*** Opening EXERCISE MATERIALS ***
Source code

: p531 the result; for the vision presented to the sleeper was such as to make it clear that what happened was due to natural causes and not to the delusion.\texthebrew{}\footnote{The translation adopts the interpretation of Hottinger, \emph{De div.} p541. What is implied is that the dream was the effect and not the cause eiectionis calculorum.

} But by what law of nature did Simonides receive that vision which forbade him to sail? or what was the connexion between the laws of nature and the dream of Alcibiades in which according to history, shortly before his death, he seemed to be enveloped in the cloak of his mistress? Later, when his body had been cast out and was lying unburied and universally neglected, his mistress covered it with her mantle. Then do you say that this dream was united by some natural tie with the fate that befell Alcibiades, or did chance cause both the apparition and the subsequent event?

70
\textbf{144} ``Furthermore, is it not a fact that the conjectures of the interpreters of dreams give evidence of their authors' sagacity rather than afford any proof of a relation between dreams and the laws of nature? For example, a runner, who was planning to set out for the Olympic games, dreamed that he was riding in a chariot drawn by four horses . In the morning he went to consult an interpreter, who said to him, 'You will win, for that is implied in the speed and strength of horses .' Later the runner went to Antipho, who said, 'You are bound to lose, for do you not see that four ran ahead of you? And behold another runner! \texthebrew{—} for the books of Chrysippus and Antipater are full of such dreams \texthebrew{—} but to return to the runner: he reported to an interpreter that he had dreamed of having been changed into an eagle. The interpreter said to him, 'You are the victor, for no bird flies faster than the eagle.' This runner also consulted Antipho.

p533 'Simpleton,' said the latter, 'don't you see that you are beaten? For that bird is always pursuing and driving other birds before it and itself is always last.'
*** Closing EXERCISE MATERIALS ***
» **WHAT NEEDS TO BE DONE**: When you reach the end of the data, retype all of it exactly.

» **FINISHED TASK**:
Source code

: p531 the result; for the vision presented to the sleeper was such as to make it clear that what happened was due to natural causes and not to the delusion.\texthebrew{}\footnote{The translation adopts the interpretation of Hottinger, \emph{De div.} p541. What is implied is that the dream was the effect and not the cause eiectionis calculorum.

} But by what law of nature did Simonides receive that vision which forbade him to sail? or what was the connexion between the laws of nature and the dream of Alcibiades in which according to history, shortly before his death, he seemed to be enveloped in the cloak of his mistress? Later, when his body had been cast out and was lying unburied and universally neglected, his mistress covered it with her mantle. Then do you say that this dream was united by some natural tie with the fate that befell Alcibiades, or did chance cause both the apparition and the subsequent event?

70
\textbf{144} ``Furthermore, is it not a fact that the conjectures of the interpreters of dreams give evidence of their authors' sagacity rather than afford any proof of a relation between dreams and the laws of nature? For example, a runner, who was planning to set out for the Olympic games, dreamed that he was riding in a chariot drawn by four horses . In the morning he went to consult an interpreter, who said to him, 'You will win, for that is implied in the speed and strength of horses .' Later the runner went to Antipho, who said, 'You are bound to lose, for do you not see that four ran ahead of you? And behold another runner! \texthebrew{—} for the books of Chrysippus and Antipater are full of such dreams \texthebrew{—} but to return to the runner: he reported to an interpreter that he had dreamed of having been changed into an eagle. The interpreter said to him, 'You are the victor, for no bird flies faster than the eagle.' This runner also consulted Antipho.

p533 'Simpleton,' said the latter, 'don't you see that you are beaten? For that bird is always pursuing and driving other birds before it and itself is always last.'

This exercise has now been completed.